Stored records
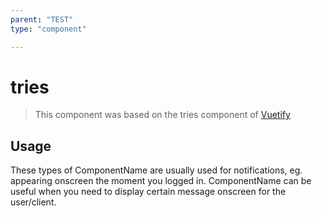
 ```yaml
---
parent: "TEST"
type: "component"

---
```


# tries

>This component was based on the tries component of [Vuetify](https://vuetifyjs.com/en/components/tries/ "Vuetify's tries component")

## Usage

These types of ComponentName are usually used for notifications, eg. appearing onscreen the moment you logged in. ComponentName can be useful when you need to display certain message onscreen for the user/client.

<!-- Component template need to be here -->
<DocComponent :file="'TEST/tries/TEST_tries-usage'"/>





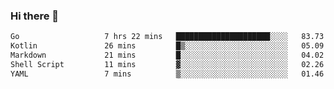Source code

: ### Hi there 👋

<!--
**yeya24/yeya24** is a ✨ _special_ ✨ repository because its `README.md` (this file) appears on your GitHub profile.

Here are some ideas to get you started:

- 🔭 I’m currently working on ...
- 🌱 I’m currently learning ...
- 👯 I’m looking to collaborate on ...
- 🤔 I’m looking for help with ...
- 💬 Ask me about ...
- 📫 How to reach me: ...
- 😄 Pronouns: ...
- ⚡ Fun fact: ...
-->

<!--START_SECTION:waka-->

```txt
Go                   7 hrs 22 mins   █████████████████████░░░░   83.73 %
Kotlin               26 mins         █▒░░░░░░░░░░░░░░░░░░░░░░░   05.09 %
Markdown             21 mins         █░░░░░░░░░░░░░░░░░░░░░░░░   04.02 %
Shell Script         11 mins         ▓░░░░░░░░░░░░░░░░░░░░░░░░   02.26 %
YAML                 7 mins          ▒░░░░░░░░░░░░░░░░░░░░░░░░   01.46 %
```

<!--END_SECTION:waka-->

Problem to solve
In your copy, include every record word for word but no pictures.

Answer section
 ```yaml
---
parent: "TEST"
type: "component"

---
```


# tries

>This component was based on the tries component of [Vuetify](https://vuetifyjs.com/en/components/tries/ "Vuetify's tries component")

## Usage

These types of ComponentName are usually used for notifications, eg. appearing onscreen the moment you logged in. ComponentName can be useful when you need to display certain message onscreen for the user/client.

<!-- Component template need to be here -->
<DocComponent :file="'TEST/tries/TEST_tries-usage'"/>





Source code

: ### Hi there 👋

<!--
**yeya24/yeya24** is a ✨ _special_ ✨ repository because its `README.md` (this file) appears on your GitHub profile.

Here are some ideas to get you started:

- 🔭 I’m currently working on ...
- 🌱 I’m currently learning ...
- 👯 I’m looking to collaborate on ...
- 🤔 I’m looking for help with ...
- 💬 Ask me about ...
- 📫 How to reach me: ...
- 😄 Pronouns: ...
- ⚡ Fun fact: ...
-->

<!--START_SECTION:waka-->

```txt
Go                   7 hrs 22 mins   █████████████████████░░░░   83.73 %
Kotlin               26 mins         █▒░░░░░░░░░░░░░░░░░░░░░░░   05.09 %
Markdown             21 mins         █░░░░░░░░░░░░░░░░░░░░░░░░   04.02 %
Shell Script         11 mins         ▓░░░░░░░░░░░░░░░░░░░░░░░░   02.26 %
YAML                 7 mins          ▒░░░░░░░░░░░░░░░░░░░░░░░░   01.46 %
```

<!--END_SECTION:waka-->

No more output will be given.